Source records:
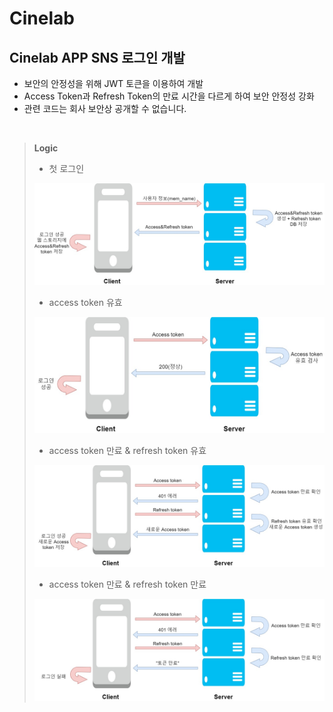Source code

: # Cinelab

## Cinelab APP SNS 로그인 개발
- 보안의 안정성을 위해 JWT 토큰을 이용하여 개발
- Access Token과 Refresh Token의 만료 시간을 다르게 하여 보안 안정성 강화
- 관련 코드는 회사 보안상 공개할 수 없습니다.
<br>

> **Logic**
> - 첫 로그인
>   
>  ![login](https://github.com/ksy2653/Cinelab/blob/main/jwt_login_%EC%B2%AB%EB%A1%9C%EA%B7%B8%EC%9D%B8.jpg)
>
> - access token 유효
>   
>  ![access](https://github.com/ksy2653/Cinelab/blob/main/jwt_login_%EC%95%A1%EC%84%B8%EC%8A%A4%ED%86%A0%ED%81%B0%EC%9C%A0%ED%9A%A8.jpg)
>     
> - access token 만료 & refresh token 유효
>   
>  ![access only](https://github.com/ksy2653/Cinelab/blob/main/jwt_login_%EC%95%A1%EC%84%B8%EC%8A%A4%EB%A7%8C%EB%A3%8C_%EB%A6%AC%ED%94%84%EB%A0%88%EC%8B%9C%EC%9C%A0%ED%9A%A8.jpg)
> 
> - access token 만료 & refresh token 만료
>   
>  ![refresh](https://github.com/ksy2653/Cinelab/blob/main/jwt_login_%EC%95%A1%EC%84%B8%EC%8A%A4%EB%A7%8C%EB%A3%8C_%EB%A6%AC%ED%94%84%EB%A0%88%EC%8B%9C%EB%A7%8C%EB%A3%8C.jpg)
>
<br>
<br>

* **Activity**
An exact copy of the records is required. Pictures do not belong in it.

* **Written response**
Source code

: # Cinelab

## Cinelab APP SNS 로그인 개발
- 보안의 안정성을 위해 JWT 토큰을 이용하여 개발
- Access Token과 Refresh Token의 만료 시간을 다르게 하여 보안 안정성 강화
- 관련 코드는 회사 보안상 공개할 수 없습니다.
<br>

> **Logic**
> - 첫 로그인
>   
>  ![login](https://github.com/ksy2653/Cinelab/blob/main/jwt_login_%EC%B2%AB%EB%A1%9C%EA%B7%B8%EC%9D%B8.jpg)
>
> - access token 유효
>   
>  ![access](https://github.com/ksy2653/Cinelab/blob/main/jwt_login_%EC%95%A1%EC%84%B8%EC%8A%A4%ED%86%A0%ED%81%B0%EC%9C%A0%ED%9A%A8.jpg)
>     
> - access token 만료 & refresh token 유효
>   
>  ![access only](https://github.com/ksy2653/Cinelab/blob/main/jwt_login_%EC%95%A1%EC%84%B8%EC%8A%A4%EB%A7%8C%EB%A3%8C_%EB%A6%AC%ED%94%84%EB%A0%88%EC%8B%9C%EC%9C%A0%ED%9A%A8.jpg)
> 
> - access token 만료 & refresh token 만료
>   
>  ![refresh](https://github.com/ksy2653/Cinelab/blob/main/jwt_login_%EC%95%A1%EC%84%B8%EC%8A%A4%EB%A7%8C%EB%A3%8C_%EB%A6%AC%ED%94%84%EB%A0%88%EC%8B%9C%EB%A7%8C%EB%A3%8C.jpg)
>
<br>
<br>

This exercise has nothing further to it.